Grandi tele, pale d'altare finite nelle mani di mercanti d’arte che, nel giro di qualche anno, le hanno piazzate a collezionisti disposti a pagare grosse cifre pur di poter vantare in casa opere d’arte di altissimo valore, alcune delle quali anche di dimensioni particolarmente grandi. E persino un dipinto attribuito a Guido Reni.

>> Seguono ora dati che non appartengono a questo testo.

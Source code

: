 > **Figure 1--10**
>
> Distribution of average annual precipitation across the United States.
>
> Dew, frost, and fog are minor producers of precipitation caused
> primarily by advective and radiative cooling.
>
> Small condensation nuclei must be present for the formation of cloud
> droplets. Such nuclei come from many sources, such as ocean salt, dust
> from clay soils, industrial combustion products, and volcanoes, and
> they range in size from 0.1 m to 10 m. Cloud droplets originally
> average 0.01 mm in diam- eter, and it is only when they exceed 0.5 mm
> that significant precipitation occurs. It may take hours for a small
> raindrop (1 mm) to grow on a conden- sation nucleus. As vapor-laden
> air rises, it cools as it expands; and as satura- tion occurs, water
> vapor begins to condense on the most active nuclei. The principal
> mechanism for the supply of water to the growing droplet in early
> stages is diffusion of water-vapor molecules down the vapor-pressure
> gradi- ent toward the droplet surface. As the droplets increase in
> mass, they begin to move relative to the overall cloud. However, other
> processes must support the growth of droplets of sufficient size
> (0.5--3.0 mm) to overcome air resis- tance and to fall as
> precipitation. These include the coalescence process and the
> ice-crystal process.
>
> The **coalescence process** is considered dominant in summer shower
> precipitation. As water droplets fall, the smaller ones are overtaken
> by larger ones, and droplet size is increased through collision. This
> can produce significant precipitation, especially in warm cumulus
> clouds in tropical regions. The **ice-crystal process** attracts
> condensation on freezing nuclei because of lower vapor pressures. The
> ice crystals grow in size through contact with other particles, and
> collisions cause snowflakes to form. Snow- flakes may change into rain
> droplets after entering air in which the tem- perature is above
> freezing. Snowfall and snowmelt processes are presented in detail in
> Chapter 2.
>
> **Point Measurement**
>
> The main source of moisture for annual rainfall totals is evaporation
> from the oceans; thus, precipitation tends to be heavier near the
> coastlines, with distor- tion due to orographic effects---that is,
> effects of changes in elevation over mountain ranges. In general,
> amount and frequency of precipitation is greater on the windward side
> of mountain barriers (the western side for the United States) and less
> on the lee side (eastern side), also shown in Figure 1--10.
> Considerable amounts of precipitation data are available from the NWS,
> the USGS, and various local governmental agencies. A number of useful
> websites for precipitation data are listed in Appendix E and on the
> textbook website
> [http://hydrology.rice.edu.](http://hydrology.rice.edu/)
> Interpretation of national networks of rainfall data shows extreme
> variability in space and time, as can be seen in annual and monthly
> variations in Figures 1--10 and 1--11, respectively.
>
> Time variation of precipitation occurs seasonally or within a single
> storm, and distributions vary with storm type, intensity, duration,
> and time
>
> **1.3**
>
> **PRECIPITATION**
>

Così Alessandra Ziniti su repubblica.it.
E non solo del sisma del 2009. Di particolare importanza cinque pale d’altare del XVII XVIII secolo, saccheggiate da due chiese della provincia dell’Aquila e due tavole, parte del polittico del XVI secolo della Chiesa San Rocco di Formia attribuite all’artista Geronimo Stabile e risalenti al 1540.
Sono 37 quelle recuperate dai carabinieri del Comando tutela patrimonio artistico che hanno svelato i retroscena dell'attività investigativa che è stata coordinata dal procuratore della Repubblica di Salerno Corrado Lembo e dal comandante del nucleo tutela patrimonio artistico generale, Fabrizio Parrulli.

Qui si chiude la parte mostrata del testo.